Very anomalous behaviours by C++ compiler

Question

I have the following code. In the function xyz(int from, int to, int i). I am printing the value of i and i*2+1. But I am getting unexpected output with i = 1 and i*2+1 = -1. The function xyz2() is exactly the same except that I have uncommented a dummy function call and I am getting the expected output with i = 0 and i*2+1 = 1. Please see the output as I have explained it.
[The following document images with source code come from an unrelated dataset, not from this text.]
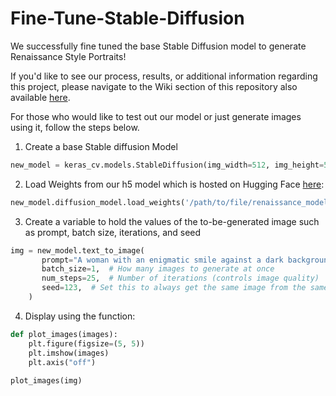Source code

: # Fine-Tune-Stable-Diffusion
We successfully fine tuned the base Stable Diffusion model to generate Renaissance Style Portraits!

If you'd like to see our process, results, or additional information regarding this project, please navigate to the Wiki section of this repository also available [here](https://github.com/martingasparyan/Fine-Tune-Stable-Diffusion/wiki).

For those who would like to test out our model or just generate images using it, follow the steps below.

1) Create a base Stable diffusion Model
```python
new_model = keras_cv.models.StableDiffusion(img_width=512, img_height=512)
 ```
2) Load Weights from our h5 model which is hosted on Hugging Face [here](https://huggingface.co/morj/renaissance/blob/main/stable_diffusion_renaissance.h5):
```python
new_model.diffusion_model.load_weights('/path/to/file/renaissance_model.h5')
```
3) Create a variable to hold the values of the to-be-generated image such as prompt, batch size, iterations, and seed
```python 
img = new_model.text_to_image(
       prompt="A woman with an enigmatic smile against a dark background",
       batch_size=1,  # How many images to generate at once
       num_steps=25,  # Number of iterations (controls image quality)
       seed=123,  # Set this to always get the same image from the same prompt
    )
```
4) Display using the function:
```python
def plot_images(images):
    plt.figure(figsize=(5, 5))
    plt.imshow(images)
    plt.axis("off")
    
plot_images(img)
```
Also I would mention that I get the same output on my local machine.

Why is this happening?

    #include <stdio.h>
    #include <stdlib.h>

    long long arr[2];
    long long xyz(int from, int to, int i);
    long long array[200000];
    long long xyz2(int from, int to, int i);

    long long foo(){return 141;}

    int main(){
        int n=2;
        arr[0] = -4;
        arr[1] = 5;
        xyz(0, 1, 0);
        printf("\n\n");
        xyz2(0, 1, 0);
        return 0;
    }

    long long xyz2(int from, int to, int i){
        if(from==to){
            return arr[to];
        }else{
            int mid = (from+to)/2;
            array[i*2+1] = xyz2(from, mid, i*2+1);
            array[i*2+1] = foo();
            printf("%d %d\n", (i*2)+1, i);
            return 100000;
        }
    }

    long long xyz(int from, int to, int i){
        if(from==to){
            return arr[to];
        }else{
            int mid = (from+to)/2;
            array[i*2+1] = xyz(from, mid, i*2+1);
            //array[i*2+1] = foo();   // The above function xyz2 gives the 
                                  //correct results on uncommenting this line
            printf("%d %d %d\n",array[i*2+1], (i*2)+1, i);
            return 100000;
        }
    }

Answer 1

This line in xyz2(..):

  printf("%d %d %d\n",array[i*2+1], (i*2)+1, i);

is NOT the same as this line in xyz(..)

  printf("%d %d\n", (i*2)+1, i);

Changing the commented out line changed the result as follows:

With Line Commented

-4 1 0

1 0

With Line Uncommented

141 1 0

1 0

I don't seem to be getting any strange output (I think) using XCode 5....but I AM getting warnings about the format of the printed string:

printf("%d %d\n", (i*2)+1, i);

should be

printf("%lld %d\n", (i*2)+1, i);

Using long long requires a special print format, I believe. This could be the problem...

Answer 2

printf("%d %d %d\n",array[i*2+1], (i*2)+1, i);

The first data argument is a long long. You need to change your format string to match:

printf("%lld %d %d\n",array[i*2+1], (i*2)+1, i);

The reason you're getting weird behaviour when the wrong conversion specification is used is because the behaviour is undefined:

C99 §7.19.6.1/9 If any argument is not the correct type for the corresponding conversion specification, the behavior is undefined.

This comes from the specification for fprintf, which printf is defined in terms of. The C99 standard is normative for C++11.